Когда он опять спустился вниз, плавали уже обе. На подъездной аллее он вылил содержимое банки и забросал снегом. Его вырвало, рвоту он тоже забросал.

Кранц был в ярости. Он хотел, по крайней мере, устроить похороны, но выпало много снега, и трупики найти не удалось.

Когда пришла весна, они набросились на островки грязного снега в аллее. Ничего. Кранц сказал, что, учитывая положение вещей, Бривман за белую крысу должен ему денег. Кранц свою одолжил, а назад не получил ничего, даже скелета. Бривман сказал, что больницы ничего не платят, когда там кто-нибудь умирает. Кранц сказал, что когда что-то кому-то одалживаешь, и человек эту вещь теряет, он должен за нее заплатить. Бривман сказал, что когда оно живое, оно не вещь, а кроме того, он сделал Кранцу одолжение, согласившись присмотреть за крысой. Кранц сказал, что убийство крысы – такое себе одолжение, и они разрешили этот вопрос в драке на влажном гравии. Потом отправились в центр и купили новых.

Крыса Бривмана сбежала и поселилась в чулане под лестницей. Он видел ее глаза, когда светил туда фонариком. Несколько дней он по утрам ставил перед дверью воздушную пшеницу, и видел, что ее грызли, но вскоре бросил с этим возиться.

Когда наступило лето, и убрали ставни с занавесками, кто-то нашел маленький скелет. К нему прилипли клочки шерсти. Скелет кинули в мусорный ящик.

Бривман выудил скелет, когда человек ушел, и помчался к Кранцу. Он сказал, что это скелет первой крысы, и Кранц, если хочет, может устроить похороны. Кранц ответил, что ему не нужен вонючий старый скелет, у него живая есть. Бривман сказал, что это прекрасно, но Кранц должен признать, что они квиты. Кранц согласился.

Бривман похоронил скелет под анютиными глазками, одну из которых его отец каждое утро вставлял в петлицу. Бривману снова нравилось их нюхать.


7

Вернись, неумолимая Берта, вернись, завлеки меня на древо пыток. Вытащи меня из спален доступных женщин. Сполна выжми все, что причитается. Девушка, что была у меня прошлой ночью, предает того, кто платит за ее жилье.

Так в свои двадцать с чем-то Бривман часто взывал по утрам к духу Берты.

И вот кости его вновь становятся по-цыплячьи узкими.

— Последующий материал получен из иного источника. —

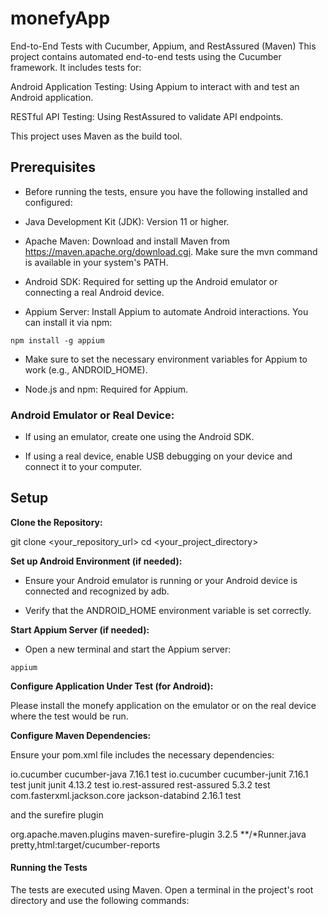# monefyApp
End-to-End Tests with Cucumber, Appium, and RestAssured (Maven)
This project contains automated end-to-end tests using the Cucumber framework. It includes tests for:

Android Application Testing: Using Appium to interact with and test an Android application.

RESTful API Testing: Using RestAssured to validate API endpoints.

This project uses Maven as the build tool.

## Prerequisites

- Before running the tests, ensure you have the following installed and configured:

- Java Development Kit (JDK): Version 11 or higher.

- Apache Maven: Download and install Maven from https://maven.apache.org/download.cgi.  Make sure the mvn command is available in your system's PATH.

- Android SDK: Required for setting up the Android emulator or connecting a real Android device.

- Appium Server: Install Appium to automate Android interactions. You can install it via npm:

`npm install -g appium
`
- Make sure to set the necessary environment variables for Appium to work (e.g., ANDROID_HOME).

- Node.js and npm: Required for Appium.


### Android Emulator or Real Device:

- If using an emulator, create one using the Android SDK.

- If using a real device, enable USB debugging on your device and connect it to your computer.



## **Setup**

**Clone the Repository:**

git clone <your_repository_url>
cd <your_project_directory>

**Set up Android Environment (if needed):**

- Ensure your Android emulator is running or your Android device is connected and recognized by adb.

- Verify that the ANDROID_HOME environment variable is set correctly.

**Start Appium Server (if needed):**

- Open a new terminal and start the Appium server:

`appium
`

**Configure Application Under Test (for Android):**

Please install the monefy application on the emulator or on the real device where the test would be run.

**Configure Maven Dependencies:**

Ensure your pom.xml file includes the necessary dependencies:

<dependencies>
    <dependency>
        <groupId>io.cucumber</groupId>
        <artifactId>cucumber-java</artifactId>
        <version>7.16.1</version> <scope>test</scope>
    </dependency>
    <dependency>
        <groupId>io.cucumber</groupId>
        <artifactId>cucumber-junit</artifactId> <version>7.16.1</version> <scope>test</scope>
    </dependency>
    <dependency>
        <groupId>junit</groupId>
        <artifactId>junit</artifactId>
        <version>4.13.2</version> <scope>test</scope>
    </dependency>
    <dependency>
        <groupId>io.rest-assured</groupId>
        <artifactId>rest-assured</artifactId>
        <version>5.3.2</version>  <scope>test</scope>
    </dependency>
    <dependency>
        <groupId>com.fasterxml.jackson.core</groupId>
        <artifactId>jackson-databind</artifactId>
        <version>2.16.1</version>  <scope>test</scope>
    </dependency>
</dependencies>

and the surefire plugin

<build>
    <plugins>
        <plugin>
            <groupId>org.apache.maven.plugins</groupId>
            <artifactId>maven-surefire-plugin</artifactId>
            <version>3.2.5</version> <configuration>
                <includes>
                    <include>**/*Runner.java</include> </includes>
                 <systemPropertyVariables>
                    <cucumber.plugin>pretty,html:target/cucumber-reports</cucumber.plugin>
                </systemPropertyVariables>
            </configuration>
        </plugin>
    </plugins>
</build>

#### Running the Tests

The tests are executed using Maven. Open a terminal in the project's root directory and use the following commands:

Нос сдает позиции впечатляющей семитской выпуклости и отходит к гойской невыразительности детства. Будто злополучный оазис, с тела вместе с годами сдуты волосы. Его снова выдерживают велосипедный руль и ветви яблони. Япошки и фрицы – гады.

– Сыграй теперь, Берта?

Он вполз за ней на непрочные ветки.

– Выше! – командует она.

Даже яблоки трясутся. Солнце ловит ее флейту, превращая полированное дерево в мгновение хрома.

– Ну давай же.

– Сначала ты должен сказать что-нибудь о Боге.

– Бог – тупица.

– О, это фигня. Я за такое играть не буду.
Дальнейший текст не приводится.